#### What the exercise asks:
Retype all data exactly as given. Pictures should not be retyped.

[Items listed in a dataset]

- Opening Delimiter -

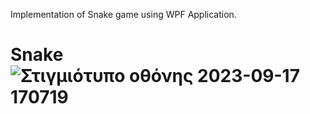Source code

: Implementation of Snake game using WPF Application.

# Snake![Στιγμιότυπο οθόνης 2023-09-17 170719](https://github.com/gbekthereal/Snake/assets/81323878/0c0aa289-cae4-47c7-83d8-58c0567c61a7)
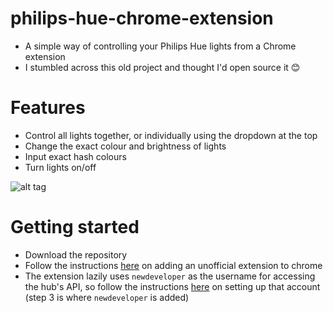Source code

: # philips-hue-chrome-extension
- A simple way of controlling your Philips Hue lights from a Chrome extension
- I stumbled across this old project and thought I'd open source it 😊

# Features
- Control all lights together, or individually using the dropdown at the top
- Change the exact colour and brightness of lights
- Input exact hash colours
- Turn lights on/off

![alt tag](http://i.imgur.com/ZRLqRNf.png)

# Getting started
- Download the repository
- Follow the instructions <a href="https://developer.chrome.com/extensions/getstarted#unpacked" target="_blank">here</a> on adding an unofficial extension to chrome
- The extension lazily uses `newdeveloper` as the username for accessing the hub's API, so follow the instructions <a href="http://www.developers.meethue.com/documentation/getting-started" target="_blank">here</a> on setting up that account (step 3 is where `newdeveloper` is added)
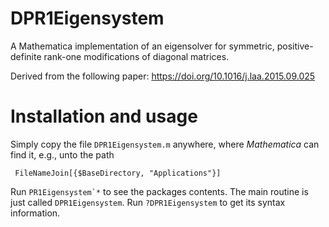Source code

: # DPR1Eigensystem
A Mathematica implementation of an eigensolver for symmetric, positive-definite rank-one modifications of diagonal matrices.

Derived from the following paper:
https://doi.org/10.1016/j.laa.2015.09.025


# Installation and usage

Simply copy the file `DPR1Eigensystem.m` anywhere, where _Mathematica_ can find it, e.g., unto the path

     FileNameJoin[{$BaseDirectory, "Applications"}]

Run ``PR1Eigensystem`*`` to see the packages contents.
The main routine is just called `DPR1Eigensystem`. Run ``?DPR1Eigensystem`` to get its syntax information.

- Closing Delimiter -

#### Finished task:
Source code

: Implementation of Snake game using WPF Application.

# Snake![Στιγμιότυπο οθόνης 2023-09-17 170719](https://github.com/gbekthereal/Snake/assets/81323878/0c0aa289-cae4-47c7-83d8-58c0567c61a7)
Source code

: # philips-hue-chrome-extension
- A simple way of controlling your Philips Hue lights from a Chrome extension
- I stumbled across this old project and thought I'd open source it 😊

# Features
- Control all lights together, or individually using the dropdown at the top
- Change the exact colour and brightness of lights
- Input exact hash colours
- Turn lights on/off

![alt tag](http://i.imgur.com/ZRLqRNf.png)

# Getting started
- Download the repository
- Follow the instructions <a href="https://developer.chrome.com/extensions/getstarted#unpacked" target="_blank">here</a> on adding an unofficial extension to chrome
- The extension lazily uses `newdeveloper` as the username for accessing the hub's API, so follow the instructions <a href="http://www.developers.meethue.com/documentation/getting-started" target="_blank">here</a> on setting up that account (step 3 is where `newdeveloper` is added)
Source code

: # DPR1Eigensystem
A Mathematica implementation of an eigensolver for symmetric, positive-definite rank-one modifications of diagonal matrices.

Derived from the following paper:
https://doi.org/10.1016/j.laa.2015.09.025


# Installation and usage

Simply copy the file `DPR1Eigensystem.m` anywhere, where _Mathematica_ can find it, e.g., unto the path

     FileNameJoin[{$BaseDirectory, "Applications"}]

Run ``PR1Eigensystem`*`` to see the packages contents.
The main routine is just called `DPR1Eigensystem`. Run ``?DPR1Eigensystem`` to get its syntax information.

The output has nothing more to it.